After an eternity, Cat says, “Maybe we should stop for a while.”
“Y-yeah,” I say, when I can finally unclench my teeth. I straighten the car and get us back on the right side of the road, facing the right direction.
We find a place to park about ten miles away and even if I don’t know how to handle a car when it skids, I’m at least smart enough to know not to park on the shoulder with my lights off. We end up next to a field that’s turning into a lake. Cat’s calmed some and she’s trying to explain to me what to do if I ever find myself in that kind of situation again and it’s pissing me off because I know. I know about easing on the brakes and turning with the swerve. I just didn’t remember it in the moment because it’s different in the moment. I close my eyes to her and she finally senses she’s pushing it because she says so: “I’m not helping.”
I open my eyes. “Yeah.”
She leans into her window, nose to glass.
“I wonder when it’ll stop.”
“D-dunno.”
“You can let go of the wheel, you know.”
I flush and uncurl my fingers from their death grip on the wheel and then I try to rub some life back into them. Cat leans forward and grabs her bag from the floor. She pulls out some of her things—a wet map, a roll of plastic bags and a swollen notebook and sets them on the dash. Says, “Might as well dry some of my shit out.”
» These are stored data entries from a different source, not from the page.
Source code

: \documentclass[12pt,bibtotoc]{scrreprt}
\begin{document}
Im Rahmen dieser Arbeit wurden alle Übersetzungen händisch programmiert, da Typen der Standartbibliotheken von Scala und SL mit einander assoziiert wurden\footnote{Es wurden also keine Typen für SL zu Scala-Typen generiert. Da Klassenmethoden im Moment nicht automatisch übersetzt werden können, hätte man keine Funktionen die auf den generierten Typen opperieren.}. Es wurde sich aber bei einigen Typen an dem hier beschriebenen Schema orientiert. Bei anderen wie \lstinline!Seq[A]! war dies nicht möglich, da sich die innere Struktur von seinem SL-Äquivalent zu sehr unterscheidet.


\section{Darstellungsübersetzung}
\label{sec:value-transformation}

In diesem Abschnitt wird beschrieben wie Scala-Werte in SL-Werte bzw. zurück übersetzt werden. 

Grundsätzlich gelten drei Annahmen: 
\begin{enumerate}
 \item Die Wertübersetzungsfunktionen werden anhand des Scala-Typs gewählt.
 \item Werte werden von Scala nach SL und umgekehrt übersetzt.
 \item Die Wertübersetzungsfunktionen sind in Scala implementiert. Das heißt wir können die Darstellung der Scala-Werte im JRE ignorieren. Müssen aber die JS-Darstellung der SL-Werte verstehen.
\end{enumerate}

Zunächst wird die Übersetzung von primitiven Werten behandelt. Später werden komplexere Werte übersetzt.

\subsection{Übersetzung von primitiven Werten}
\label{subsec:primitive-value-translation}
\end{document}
I point at the notebook. “What’s th-that?”
“Journal.” She flashes a smile at me and then grabs it, flips it open and offers me the briefest glimpse. All I see is ink, a lot of it bleeding now. Some of the pages have scrap paper, tickets and other things taped to them.
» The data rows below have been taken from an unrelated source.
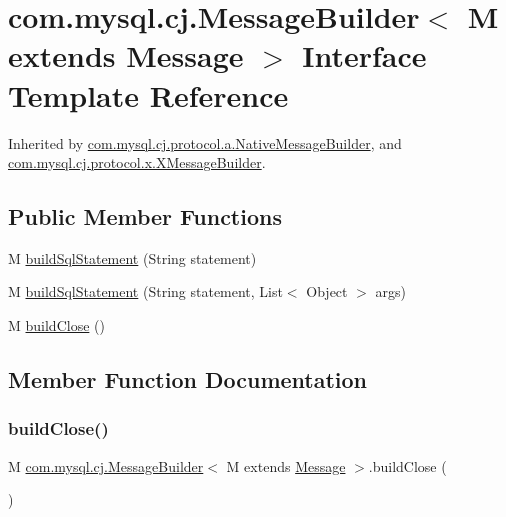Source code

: \hypertarget{interfacecom_1_1mysql_1_1cj_1_1_message_builder}{}\section{com.\+mysql.\+cj.\+Message\+Builder$<$ M extends Message $>$ Interface Template Reference}
\label{interfacecom_1_1mysql_1_1cj_1_1_message_builder}


Inherited by \mbox{\hyperlink{classcom_1_1mysql_1_1cj_1_1protocol_1_1a_1_1_native_message_builder}{com.\+mysql.\+cj.\+protocol.\+a.\+Native\+Message\+Builder}}, and \mbox{\hyperlink{classcom_1_1mysql_1_1cj_1_1protocol_1_1x_1_1_x_message_builder}{com.\+mysql.\+cj.\+protocol.\+x.\+X\+Message\+Builder}}.

\subsection*{Public Member Functions}
\begin{DoxyCompactItemize}
\item 
M \mbox{\hyperlink{interfacecom_1_1mysql_1_1cj_1_1_message_builder_ab18c136ad40edd22c321cae8c222e6ad}{build\+Sql\+Statement}} (String statement)
\item 
M \mbox{\hyperlink{interfacecom_1_1mysql_1_1cj_1_1_message_builder_a592efa3bace2a15138d4bed34dd37e28}{build\+Sql\+Statement}} (String statement, List$<$ Object $>$ args)
\item 
M \mbox{\hyperlink{interfacecom_1_1mysql_1_1cj_1_1_message_builder_a8e2e854f8680445177dfb45482990c34}{build\+Close}} ()
\end{DoxyCompactItemize}


\subsection{Member Function Documentation}
\mbox{\label{interfacecom_1_1mysql_1_1cj_1_1_message_builder_a8e2e854f8680445177dfb45482990c34}} 
\subsubsection{\texorpdfstring{build\+Close()}{buildClose()}}
{\footnotesize\ttfamily M \mbox{\hyperlink{interfacecom_1_1mysql_1_1cj_1_1_message_builder}{com.\+mysql.\+cj.\+Message\+Builder}}$<$ M extends \mbox{\hyperlink{interfacecom_1_1mysql_1_1cj_1_1protocol_1_1_message}{Message}} $>$.build\+Close (\begin{DoxyParamCaption}{ }\end{DoxyParamCaption})}




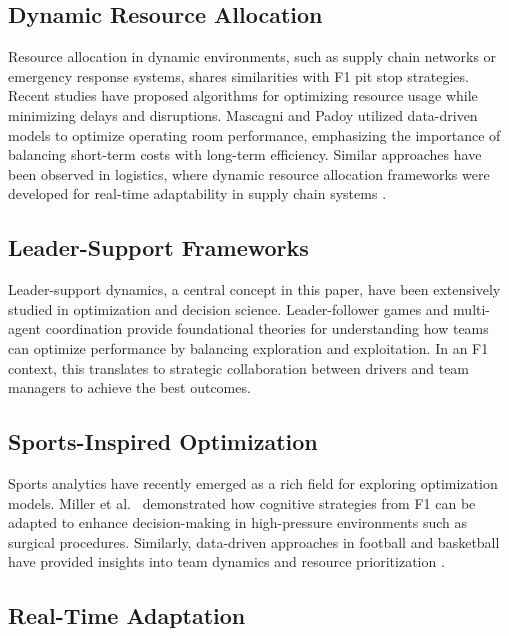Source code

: \documentclass[preprint,12pt]{elsarticle}
\begin{document}
\subsection{Dynamic Resource Allocation}

Resource allocation in dynamic environments, such as supply chain networks or emergency response systems, shares similarities with F1 pit stop strategies. Recent studies have proposed algorithms for optimizing resource usage while minimizing delays and disruptions. Mascagni and Padoy \cite{mascagni2021or} utilized data-driven models to optimize operating room performance, emphasizing the importance of balancing short-term costs with long-term efficiency. Similar approaches have been observed in logistics, where dynamic resource allocation frameworks were developed for real-time adaptability in supply chain systems \cite{ramos2022agile}.

\subsection{Leader-Support Frameworks}

Leader-support dynamics, a central concept in this paper, have been extensively studied in optimization and decision science. Leader-follower games \cite{kianfar2021leader} and multi-agent coordination \cite{miller2020cognitive} provide foundational theories for understanding how teams can optimize performance by balancing exploration and exploitation. In an F1 context, this translates to strategic collaboration between drivers and team managers to achieve the best outcomes.

\subsection{Sports-Inspired Optimization}

Sports analytics have recently emerged as a rich field for exploring optimization models. Miller et al.\ \cite{miller2020cognitive} demonstrated how cognitive strategies from F1 can be adapted to enhance decision-making in high-pressure environments such as surgical procedures. Similarly, data-driven approaches in football and basketball have provided insights into team dynamics and resource prioritization \cite{ramos2022sports, wooldridge2023team}.

\subsection{Real-Time Adaptation}
\end{document}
“I keep records. Places I’ve been, people I’ve met. What I think of them.”
“What are y-you g-gonna p-put in there for me?”
“Haven’t decided yet.” She opens the book and lays it out on the dash, cover side up. “I’m a runaway, I guess. Been one for a couple of years now.”
“I can s-see it.”
“What’s it look like?”
I shrug. “Y-you.”
She smiles a small smile. She turns back to the window, looking out at the field. There’s a barn in the distance. It looks like it’s dissolving. I blink heavily, shake my head.
I say, “M-my sister ran away once.”
“Yeah?”
“J-just once.”
The skin prickles on the back of my neck and I glance over my shoulder just to make sure the backseat is empty.
“Little hell-raiser, huh?”
“Yep.”
“Teenagers.”
“She w-was an ingrate, actually,” I say. “Sh-she always p-pulled all k-kinds of shit. Never once c-cut me a break. She was always t-trying to get away from m-me.”
Being tired is worse than being drunk. Things you never wanted to say coming out of your mouth and you can’t stop it and by the time you realize you shouldn’t have said it, it’s too late. It feels like a betrayal. I want to take every word of it back, even if it’s true because I don’t talk about Mattie like this to anyone else. I might think it but you don’t talk about your family like that to anyone. I would die for Mattie, I want to say, because that’s the part I want Cat to know, if she has to know anything. Not all the times Mattie pissed me off because she was thirteen years old and that’s what thirteen-year-olds are supposed to do.